At dawn on the Elwha ridge, Tommy had counted an eight-person installation crew mounting antenna arrays and sonar gear on the old dam foundation — a professional operation, not their first. And there at the array, doing final calibration, was Jordan — already hired, emergency onboarding, in control. On a private frequency they laid it out: this isn't connectivity. It's resource extraction. The equipment harvests data from fungal networks — growth patterns, nutrient routes — and the electromagnetic pulses are biological sonar, using the mycelium to prospect the entire Northwest for rare earth, water tables, viable timber. Map the resources, sell the data to loggers and miners and water-rights buyers, and the constant scanning disrupts the fungal networks so badly the forests can't coordinate their own defenses. The trees won't even know they're dying until it's too late.

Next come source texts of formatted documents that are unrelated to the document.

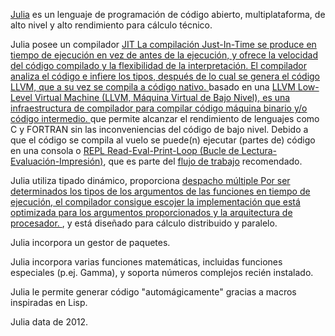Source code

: [Julia](https://julialang.org) es un lenguaje de programación
de código abierto, multiplataforma, de alto nivel y alto 
rendimiento para cálculo técnico.

Julia posee un compilador <a class="tooltip" href="#">JIT<span> La
compilación Just-In-Time se produce en tiempo de ejecución en vez de
antes de la ejecución, y ofrece la velocidad del código compilado y la
flexibilidad de la interpretación. El compilador analiza el código e
infiere los tipos, después de lo cual se genera el código LLVM, que a
su vez se compila a código nativo. </span></a> basado en una 
<a class="tooltip" href="#">LLVM<span> Low-Level Virtual Machine
(LLVM, Máquina Virtual de Bajo Nivel), es una infraestructura de 
compilador para compilar código máquina binario y/o código intermedio.
</span></a> que permite alcanzar el rendimiento de lenguajes como C
y FORTRAN sin las inconveniencias del código de bajo nivel. Debido
a que el código se compila al vuelo se puede(n) ejecutar (partes de)
código en una consola o <a class="tooltip" href="#">REPL <span>
Read-Eval-Print-Loop (Bucle de Lectura-Evaluación-Impresión)</span></a>,
que es parte del [flujo de trabajo](https://docs.julialang.org/en/stable/manual/workflow-tips)
recomendado.

Julia utiliza tipado dinámico, proporciona
<a class="tooltip" href="#">despacho múltiple <span> Por ser determinados los
tipos de los argumentos de las funciones en tiempo de ejecución, el compilador
consigue escojer la implementación que está optimizada para los argumentos
proporcionados y la arquitectura de procesador. </span></a> , y está diseñado 
para cálculo distribuido y paralelo.

Julia incorpora un gestor de paquetes.

Julia incorpora varias funciones matemáticas, incluidas funciones
especiales (p.ej. Gamma), y soporta números complejos recién instalado.

Julia le permite generar código "automágicamente" gracias a macros
inspiradas en Lisp.

Julia data de 2012.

Jordan stayed inside — introducing calibration errors, corrupting uploads, buying time — "I'm not asking permission to belong anymore. I'm taking action because I do belong. This is my community too." Meanwhile the mycelium made the stakes unmistakable: colonies from Virginia to Oregon began pre-fruiting simultaneously — the coordinated reproduction that networks trigger when they sense an extinction-level threat. So Emma stopped waiting for peer review. Documentation takes months; publication takes years; they had days. She lit the Rodriguez network like a fuse — forty-three researchers across seventeen institutions, tribal environmental offices, citizen scientists, journalists — the intellectual family her mother Tracy had built on one belief: knowledge should flow freely, through the communities that need it, not sit locked behind institutional walls.
They're not so different from what they study — they grow in networks too, communicate through underground channels, and when a threat comes, they fruit: they send their knowledge out into the world and hope it takes root. Parallel infrastructure, built by people who long ago stopped being surprised when the systems meant to serve everyone turn out to serve someone else. Coffee routes and community gardens and duck-call radios. The human kind of network — the one that's much, much harder to map.